The consulting firm Anderson Economic Group, which specializes in the automotive industry, estimated in August that if the entire union of more than 140,000 workers went on strike for 10 days, it would cost the U.S. economy $5 billion, or roughly half a billion dollars per day.
That number is reflective of the American automotive industry’s heft in the economy — not just in terms of manufacturing but also in supply chain and research and development.
However, it’s not yet certain that the entire UAW would go on strike if no new contract is agreed upon with Detroit’s big three automakers. One tactic discussed in a recent story by the auto industry trade publication Automotive News would see only a smaller number of workers walk off the job. The goal would be to stop production at certain UAW factories, such as locations where Ford workers build engines and transmissions for the popular F-150 pickup truck and other models.
Ford Motor Company did not immediately respond to a request for comment.
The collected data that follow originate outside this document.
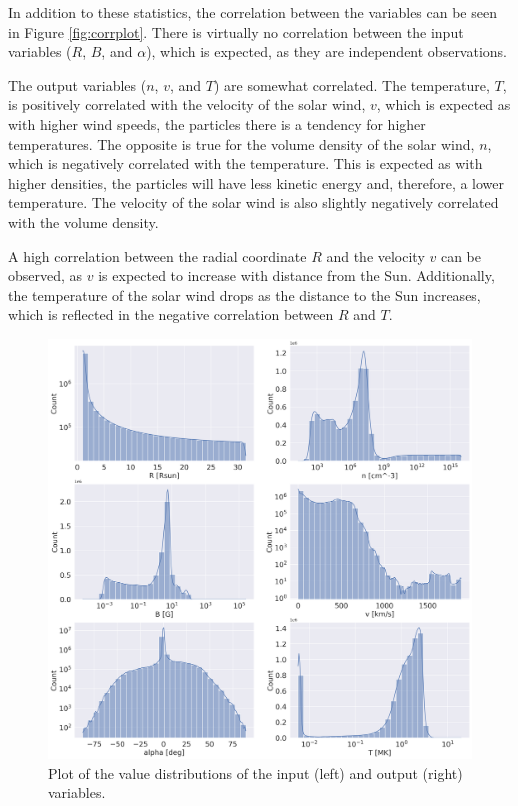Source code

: In addition to these statistics, the correlation between the variables can be seen in Figure \ref{fig:corrplot}. There is virtually no correlation between the input variables ($R$, $B$, and $\alpha$), which is expected, as they are independent observations. 

The output variables ($n$, $v$, and $T$) are somewhat correlated. The temperature, $T$, is positively correlated with the velocity of the solar wind, $v$, which is expected as with higher wind speeds, the particles there is a tendency for higher temperatures. The opposite is true for the volume density of the solar wind, $n$, which is negatively correlated with the temperature. This is expected as with higher densities, the particles will have less kinetic energy and, therefore, a lower temperature. The velocity of the solar wind is also slightly negatively correlated with the volume density.

A high correlation between the radial coordinate $R$ and the velocity $v$ can be observed, as $v$ is expected to increase with distance from the Sun. Additionally, the temperature of the solar wind drops as the distance to the Sun increases, which is reflected in the negative correlation between $R$ and $T$.


\begin{figure}
    \centering
    \includegraphics[width=\textwidth]{figures/joint_var_distribution.png}
    \caption{Plot of the value distributions of the input (left) and output (right) variables.}
    \label{fig:joint_vars_distr}
\end{figure}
Erik Gordon, a professor at the Ross School of Business at the University of Michigan, said that concept, if the union chooses to pursue some form of it, “is intended to create an asymmetry in damages.”
“You are closing down production of its biggest selling, probably its most profitable product” in the F-150, Gordon said of the potential tactic, adding that the duration of a work stoppage will determine how much damage it would cause.
The UAW has enough money in its strike fund to give strike pay to every member for 11 weeks, Gordon says. That would limit how long its members can remain off the job. But a more targeted action such as the one that focuses on Ford’s popular pickup truck could be sustained for longer and at less cost to the union, as workers who aren’t on strike but are laid off might be able to receive unemployment payments instead of strike pay. (The precise details would depend on state unemployment eligibility rules.)
“Then you have a small amount of workers on strike benefits, but you have tied up production, you’ve halted production, all across the company,” Gordon said. “So the company is losing money from all of those vehicles that can’t be produced, but only a small number of UAW are on strike.”
That would obviously hurt Ford, but Gordon says there are risks in targeting the F-150 in particular.
“Pickup truck owners tend to be very loyal. You tend to be an F-150 person or a Silverado person or a Ram person,” he said, referring to competing trucks from GM and from Stellantis, the parent company of the Ram Trucks brand.
The work stoppage could also trigger higher prices in the new and used vehicle market. Shrinking inventories of new Ford F-150 trucks may lead to higher prices as demand rises. The cost of used models would also creep higher. And with the prime interest rate for a 60-month auto loan sitting at the highest point since 2006 according to historical Federal Reserve data, the higher vehicle prices would inevitably lead to more expensive monthly payments.
Erin McLaughlin, senior economist specializing in transportation and infrastructure for The Conference Board, a nonprofit think tank and business membership organization, said a strike would affect the U.S. economy in three different ways: Workers would lose pay, manufacturers would lose money and the broader auto industry of suppliers, dealers and retailers would lose sales.
While the Anderson Economic Group’s $5 billion estimate of the UAW strike’s potential impact on the U.S. economy is big, McLaughlin says it’s not enough to cause a recession. It also wouldn’t have the same complex, frustrating effects as some other recent strikes, like the West Coast dockworkers strike this summer or the threatened strikes by railroad workers in 2022 and UPS workers in 2023.